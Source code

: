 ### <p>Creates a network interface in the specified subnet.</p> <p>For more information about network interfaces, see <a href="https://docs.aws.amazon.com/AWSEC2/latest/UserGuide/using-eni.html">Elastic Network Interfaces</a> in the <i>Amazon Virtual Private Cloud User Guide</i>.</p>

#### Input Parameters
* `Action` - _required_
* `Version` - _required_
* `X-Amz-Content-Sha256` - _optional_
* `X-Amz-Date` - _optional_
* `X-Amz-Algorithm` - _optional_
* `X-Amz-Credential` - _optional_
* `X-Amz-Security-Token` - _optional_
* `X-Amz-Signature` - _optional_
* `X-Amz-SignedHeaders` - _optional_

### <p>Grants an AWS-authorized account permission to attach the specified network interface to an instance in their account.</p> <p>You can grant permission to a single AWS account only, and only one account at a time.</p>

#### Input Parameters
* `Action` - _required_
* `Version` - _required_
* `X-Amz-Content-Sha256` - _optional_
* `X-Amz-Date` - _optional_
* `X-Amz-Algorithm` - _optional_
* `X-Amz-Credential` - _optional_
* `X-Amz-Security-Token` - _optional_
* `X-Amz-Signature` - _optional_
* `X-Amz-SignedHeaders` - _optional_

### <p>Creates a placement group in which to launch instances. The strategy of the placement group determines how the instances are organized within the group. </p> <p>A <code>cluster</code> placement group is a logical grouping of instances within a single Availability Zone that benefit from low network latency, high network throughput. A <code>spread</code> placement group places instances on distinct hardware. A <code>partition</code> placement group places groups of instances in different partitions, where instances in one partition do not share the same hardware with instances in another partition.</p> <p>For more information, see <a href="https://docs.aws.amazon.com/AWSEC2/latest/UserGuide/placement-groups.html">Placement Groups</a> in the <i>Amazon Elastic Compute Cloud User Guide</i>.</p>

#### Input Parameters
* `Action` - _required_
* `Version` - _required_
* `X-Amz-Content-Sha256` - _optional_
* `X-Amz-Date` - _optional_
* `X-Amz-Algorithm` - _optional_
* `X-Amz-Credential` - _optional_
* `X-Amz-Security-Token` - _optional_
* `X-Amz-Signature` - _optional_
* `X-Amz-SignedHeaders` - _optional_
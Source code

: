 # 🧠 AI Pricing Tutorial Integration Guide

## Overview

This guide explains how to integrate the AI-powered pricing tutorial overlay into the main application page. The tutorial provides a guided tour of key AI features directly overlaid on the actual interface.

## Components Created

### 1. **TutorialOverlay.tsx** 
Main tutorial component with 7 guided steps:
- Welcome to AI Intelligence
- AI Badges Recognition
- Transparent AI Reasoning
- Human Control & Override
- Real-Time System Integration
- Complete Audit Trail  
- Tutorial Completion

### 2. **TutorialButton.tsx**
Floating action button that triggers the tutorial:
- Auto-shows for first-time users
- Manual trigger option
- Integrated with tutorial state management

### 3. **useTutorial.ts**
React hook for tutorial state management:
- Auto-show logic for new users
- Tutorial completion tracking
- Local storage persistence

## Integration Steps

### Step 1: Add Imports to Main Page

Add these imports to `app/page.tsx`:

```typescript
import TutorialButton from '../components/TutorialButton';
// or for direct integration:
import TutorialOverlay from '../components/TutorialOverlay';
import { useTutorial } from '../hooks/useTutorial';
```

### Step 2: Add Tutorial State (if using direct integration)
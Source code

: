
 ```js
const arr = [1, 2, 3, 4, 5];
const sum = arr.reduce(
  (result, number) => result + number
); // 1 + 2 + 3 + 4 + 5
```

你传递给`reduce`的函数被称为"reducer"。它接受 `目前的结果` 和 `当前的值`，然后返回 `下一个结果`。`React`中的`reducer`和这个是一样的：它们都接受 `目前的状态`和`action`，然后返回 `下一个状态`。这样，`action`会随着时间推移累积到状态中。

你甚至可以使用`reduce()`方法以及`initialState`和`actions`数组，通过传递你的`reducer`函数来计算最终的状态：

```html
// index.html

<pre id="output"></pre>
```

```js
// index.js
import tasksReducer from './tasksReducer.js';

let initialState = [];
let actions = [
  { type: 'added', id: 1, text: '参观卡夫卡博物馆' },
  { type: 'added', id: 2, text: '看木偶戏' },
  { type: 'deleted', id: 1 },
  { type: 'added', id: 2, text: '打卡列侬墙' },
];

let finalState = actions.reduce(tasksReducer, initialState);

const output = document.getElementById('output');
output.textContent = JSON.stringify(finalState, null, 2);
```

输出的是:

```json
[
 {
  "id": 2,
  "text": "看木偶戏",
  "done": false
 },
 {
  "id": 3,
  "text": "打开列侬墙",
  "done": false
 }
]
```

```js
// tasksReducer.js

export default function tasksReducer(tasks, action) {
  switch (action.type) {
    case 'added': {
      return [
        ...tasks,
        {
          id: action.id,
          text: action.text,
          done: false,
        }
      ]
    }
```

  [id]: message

# # # # # # #

→ Exercise aim
Reproduce the entries in full, exactly as written.

→ Answer to this exercise
Source code

: ### <p>Creates a network interface in the specified subnet.</p> <p>For more information about network interfaces, see <a href="https://docs.aws.amazon.com/AWSEC2/latest/UserGuide/using-eni.html">Elastic Network Interfaces</a> in the <i>Amazon Virtual Private Cloud User Guide</i>.</p>

#### Input Parameters
* `Action` - _required_
* `Version` - _required_
* `X-Amz-Content-Sha256` - _optional_
* `X-Amz-Date` - _optional_
* `X-Amz-Algorithm` - _optional_
* `X-Amz-Credential` - _optional_
* `X-Amz-Security-Token` - _optional_
* `X-Amz-Signature` - _optional_
* `X-Amz-SignedHeaders` - _optional_

### <p>Grants an AWS-authorized account permission to attach the specified network interface to an instance in their account.</p> <p>You can grant permission to a single AWS account only, and only one account at a time.</p>

#### Input Parameters
* `Action` - _required_
* `Version` - _required_
* `X-Amz-Content-Sha256` - _optional_
* `X-Amz-Date` - _optional_
* `X-Amz-Algorithm` - _optional_
* `X-Amz-Credential` - _optional_
* `X-Amz-Security-Token` - _optional_
* `X-Amz-Signature` - _optional_
* `X-Amz-SignedHeaders` - _optional_

### <p>Creates a placement group in which to launch instances. The strategy of the placement group determines how the instances are organized within the group. </p> <p>A <code>cluster</code> placement group is a logical grouping of instances within a single Availability Zone that benefit from low network latency, high network throughput. A <code>spread</code> placement group places instances on distinct hardware. A <code>partition</code> placement group places groups of instances in different partitions, where instances in one partition do not share the same hardware with instances in another partition.</p> <p>For more information, see <a href="https://docs.aws.amazon.com/AWSEC2/latest/UserGuide/placement-groups.html">Placement Groups</a> in the <i>Amazon Elastic Compute Cloud User Guide</i>.</p>

#### Input Parameters
* `Action` - _required_
* `Version` - _required_
* `X-Amz-Content-Sha256` - _optional_
* `X-Amz-Date` - _optional_
* `X-Amz-Algorithm` - _optional_
* `X-Amz-Credential` - _optional_
* `X-Amz-Security-Token` - _optional_
* `X-Amz-Signature` - _optional_
* `X-Amz-SignedHeaders` - _optional_
Source code

: # 🧠 AI Pricing Tutorial Integration Guide

## Overview

This guide explains how to integrate the AI-powered pricing tutorial overlay into the main application page. The tutorial provides a guided tour of key AI features directly overlaid on the actual interface.

## Components Created

### 1. **TutorialOverlay.tsx** 
Main tutorial component with 7 guided steps:
- Welcome to AI Intelligence
- AI Badges Recognition
- Transparent AI Reasoning
- Human Control & Override
- Real-Time System Integration
- Complete Audit Trail  
- Tutorial Completion

### 2. **TutorialButton.tsx**
Floating action button that triggers the tutorial:
- Auto-shows for first-time users
- Manual trigger option
- Integrated with tutorial state management

### 3. **useTutorial.ts**
React hook for tutorial state management:
- Auto-show logic for new users
- Tutorial completion tracking
- Local storage persistence

## Integration Steps

### Step 1: Add Imports to Main Page

Add these imports to `app/page.tsx`:

```typescript
import TutorialButton from '../components/TutorialButton';
// or for direct integration:
import TutorialOverlay from '../components/TutorialOverlay';
import { useTutorial } from '../hooks/useTutorial';
```

### Step 2: Add Tutorial State (if using direct integration)
Source code

:
 ```js
const arr = [1, 2, 3, 4, 5];
const sum = arr.reduce(
  (result, number) => result + number
); // 1 + 2 + 3 + 4 + 5
```

你传递给`reduce`的函数被称为"reducer"。它接受 `目前的结果` 和 `当前的值`，然后返回 `下一个结果`。`React`中的`reducer`和这个是一样的：它们都接受 `目前的状态`和`action`，然后返回 `下一个状态`。这样，`action`会随着时间推移累积到状态中。

你甚至可以使用`reduce()`方法以及`initialState`和`actions`数组，通过传递你的`reducer`函数来计算最终的状态：

```html
// index.html

<pre id="output"></pre>
```

```js
// index.js
import tasksReducer from './tasksReducer.js';

let initialState = [];
let actions = [
  { type: 'added', id: 1, text: '参观卡夫卡博物馆' },
  { type: 'added', id: 2, text: '看木偶戏' },
  { type: 'deleted', id: 1 },
  { type: 'added', id: 2, text: '打卡列侬墙' },
];

let finalState = actions.reduce(tasksReducer, initialState);

const output = document.getElementById('output');
output.textContent = JSON.stringify(finalState, null, 2);
```

输出的是:

```json
[
 {
  "id": 2,
  "text": "看木偶戏",
  "done": false
 },
 {
  "id": 3,
  "text": "打开列侬墙",
  "done": false
 }
]
```

```js
// tasksReducer.js

export default function tasksReducer(tasks, action) {
  switch (action.type) {
    case 'added': {
      return [
        ...tasks,
        {
          id: action.id,
          text: action.text,
          done: false,
        }
      ]
    }
```

  [id]: message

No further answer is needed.